En effet, depuis le 25 juin 1992, l'article 74 est ainsi rédigé :
« Les statuts des territoires d'outre-mer sont fixés par des lois organiques qui définissent notamment les compétences () après consultation de l'assemblée territoriale intéressée. »
Cette nouvelle rédaction est importante.
Même si cette disposition a été acceptée dans des circonstances particulières (la crainte de l'Union européenne à l'encontre de la spécificité des TOM) et même si le lien de cet amendement avec la réforme en cours avait été critiqué lors des débats par le gouvernement d'alors et la commission des lois de l'Assemblée nationale, cet amendement modifiant l'article 74 de la Constitution a été adopté.
Les TOM craignaient la reprise de certaines de leurs compétences par les directives européennes. Ce dispositif protecteur a donc été instauré.
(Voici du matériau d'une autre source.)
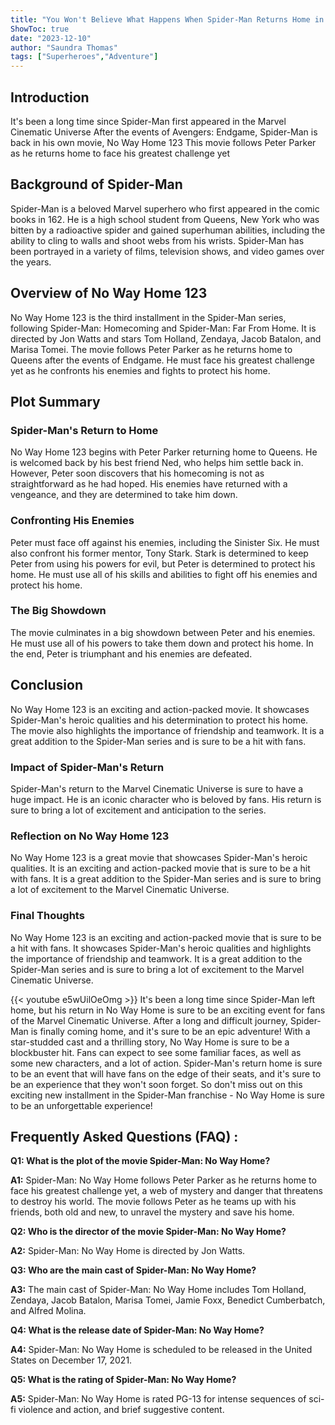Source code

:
 ```yaml
---
title: "You Won't Believe What Happens When Spider-Man Returns Home in No Way Home 123!"
ShowToc: true 
date: "2023-12-10"
author: "Saundra Thomas" 
tags: ["Superheroes","Adventure"]
---
```

## Introduction

It's been a long time since Spider-Man first appeared in the Marvel Cinematic Universe After the events of Avengers: Endgame, Spider-Man is back in his own movie, No Way Home 123 This movie follows Peter Parker as he returns home to face his greatest challenge yet

## Background of Spider-Man

Spider-Man is a beloved Marvel superhero who first appeared in the comic books in 162. He is a high school student from Queens, New York who was bitten by a radioactive spider and gained superhuman abilities, including the ability to cling to walls and shoot webs from his wrists. Spider-Man has been portrayed in a variety of films, television shows, and video games over the years.

## Overview of No Way Home 123

No Way Home 123 is the third installment in the Spider-Man series, following Spider-Man: Homecoming and Spider-Man: Far From Home. It is directed by Jon Watts and stars Tom Holland, Zendaya, Jacob Batalon, and Marisa Tomei. The movie follows Peter Parker as he returns home to Queens after the events of Endgame. He must face his greatest challenge yet as he confronts his enemies and fights to protect his home.

## Plot Summary

### Spider-Man's Return to Home

No Way Home 123 begins with Peter Parker returning home to Queens. He is welcomed back by his best friend Ned, who helps him settle back in. However, Peter soon discovers that his homecoming is not as straightforward as he had hoped. His enemies have returned with a vengeance, and they are determined to take him down.

### Confronting His Enemies

Peter must face off against his enemies, including the Sinister Six. He must also confront his former mentor, Tony Stark. Stark is determined to keep Peter from using his powers for evil, but Peter is determined to protect his home. He must use all of his skills and abilities to fight off his enemies and protect his home.

### The Big Showdown

The movie culminates in a big showdown between Peter and his enemies. He must use all of his powers to take them down and protect his home. In the end, Peter is triumphant and his enemies are defeated.

## Conclusion

No Way Home 123 is an exciting and action-packed movie. It showcases Spider-Man's heroic qualities and his determination to protect his home. The movie also highlights the importance of friendship and teamwork. It is a great addition to the Spider-Man series and is sure to be a hit with fans.

### Impact of Spider-Man's Return

Spider-Man's return to the Marvel Cinematic Universe is sure to have a huge impact. He is an iconic character who is beloved by fans. His return is sure to bring a lot of excitement and anticipation to the series.

### Reflection on No Way Home 123

No Way Home 123 is a great movie that showcases Spider-Man's heroic qualities. It is an exciting and action-packed movie that is sure to be a hit with fans. It is a great addition to the Spider-Man series and is sure to bring a lot of excitement to the Marvel Cinematic Universe.

### Final Thoughts

No Way Home 123 is an exciting and action-packed movie that is sure to be a hit with fans. It showcases Spider-Man's heroic qualities and highlights the importance of friendship and teamwork. It is a great addition to the Spider-Man series and is sure to bring a lot of excitement to the Marvel Cinematic Universe.

{{< youtube e5wUilOeOmg >}} 
It's been a long time since Spider-Man left home, but his return in No Way Home is sure to be an exciting event for fans of the Marvel Cinematic Universe. After a long and difficult journey, Spider-Man is finally coming home, and it's sure to be an epic adventure! With a star-studded cast and a thrilling story, No Way Home is sure to be a blockbuster hit. Fans can expect to see some familiar faces, as well as some new characters, and a lot of action. Spider-Man's return home is sure to be an event that will have fans on the edge of their seats, and it's sure to be an experience that they won't soon forget. So don't miss out on this exciting new installment in the Spider-Man franchise - No Way Home is sure to be an unforgettable experience!

## Frequently Asked Questions (FAQ) :
**Q1: What is the plot of the movie Spider-Man: No Way Home?**

**A1:** Spider-Man: No Way Home follows Peter Parker as he returns home to face his greatest challenge yet, a web of mystery and danger that threatens to destroy his world. The movie follows Peter as he teams up with his friends, both old and new, to unravel the mystery and save his home.

**Q2: Who is the director of the movie Spider-Man: No Way Home?**

**A2:** Spider-Man: No Way Home is directed by Jon Watts.

**Q3: Who are the main cast of Spider-Man: No Way Home?**

**A3:** The main cast of Spider-Man: No Way Home includes Tom Holland, Zendaya, Jacob Batalon, Marisa Tomei, Jamie Foxx, Benedict Cumberbatch, and Alfred Molina.

**Q4: What is the release date of Spider-Man: No Way Home?**

**A4:** Spider-Man: No Way Home is scheduled to be released in the United States on December 17, 2021.

**Q5: What is the rating of Spider-Man: No Way Home?**

**A5:** Spider-Man: No Way Home is rated PG-13 for intense sequences of sci-fi violence and action, and brief suggestive content.



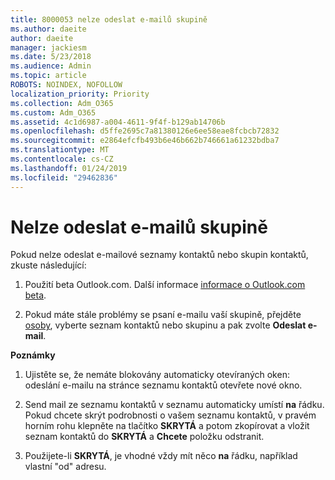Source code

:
 ```yaml
---
title: 8000053 nelze odeslat e-mailů skupině
ms.author: daeite
author: daeite
manager: jackiesm
ms.date: 5/23/2018
ms.audience: Admin
ms.topic: article
ROBOTS: NOINDEX, NOFOLLOW
localization_priority: Priority
ms.collection: Adm_O365
ms.custom: Adm_O365
ms.assetid: 4c1d6987-a004-4611-9f4f-b129ab14706b
ms.openlocfilehash: d5ffe2695c7a81380126e6ee58eae8fcbcb72832
ms.sourcegitcommit: e2864efcfb493b6e46b662b746661a61232bdba7
ms.translationtype: MT
ms.contentlocale: cs-CZ
ms.lasthandoff: 01/24/2019
ms.locfileid: "29462836"
---
```

# <a name="unable-to-send-group-emails"></a>Nelze odeslat e-mailů skupině

Pokud nelze odeslat e-mailové seznamy kontaktů nebo skupin kontaktů, zkuste následující:
  
1. Použití beta Outlook.com. Další informace [informace o Outlook.com beta](https://support.office.com/article/e2261c7f-d413-4084-8f22-21282f42d8cf).
    
2. Pokud máte stále problémy se psaní e-mailu vaší skupině, přejděte [osoby](https://outlook.live.com/people/), vyberte seznam kontaktů nebo skupinu a pak zvolte **Odeslat e-mail**.
    
 **Poznámky**
  
1. Ujistěte se, že nemáte blokovány automaticky otevíraných oken: odeslání e-mailu na stránce seznamu kontaktů otevřete nové okno.
    
2. Send mail ze seznamu kontaktů v seznamu automaticky umístí **na** řádku. Pokud chcete skrýt podrobnosti o vašem seznamu kontaktů, v pravém horním rohu klepněte na tlačítko **SKRYTÁ** a potom zkopírovat a vložit seznam kontaktů do **SKRYTÁ** a **Chcete** položku odstranit. 
    
3. Použijete-li **SKRYTÁ**, je vhodné vždy mít něco **na** řádku, například vlastní "od" adresu.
Ainsi coexistent dorénavant dans notre Constitution deux articles qui semblent s'opposer.
L'article 53 dispose que certains traités ne peuvent être ratifiés qu'en vertu d'une loi.
L'article 74 exige une loi organique lorsque les compétences des territoires d'outre-mer sont en cause.
Si un traité tend à enfreindre les compétences statutaires d'un territoire, l'autorisation de ratifier ce traité doit donc faire l'objet d'une loi organique après consultation de l'assemblée territoriale, alors que si les compétences ne sont pas mises en cause il suffira d'une loi ordinaire. Une combinaison des articles 74 et 53 se doit d'être faite.
Le Gouvernement a consulté l'assemblée territoriale le 7 octobre 1992 sur la convention précitée. Celle-ci a donné un avis négatif en novembre 1992.
Cette saisine a été faite sur le fondement du nouvel article 74, le Gouvernement jugeant que les compétences du territoire n'étaient pas remises en cause, tout en faisant référence à l'article 68 du statut.
Cette appréciation est incohérente et inconstitutionnelle.
Ainsi le présent projet de loi est inconstitutionnel, la procédure exigée par la Constitution n'ayant pas été appliquée.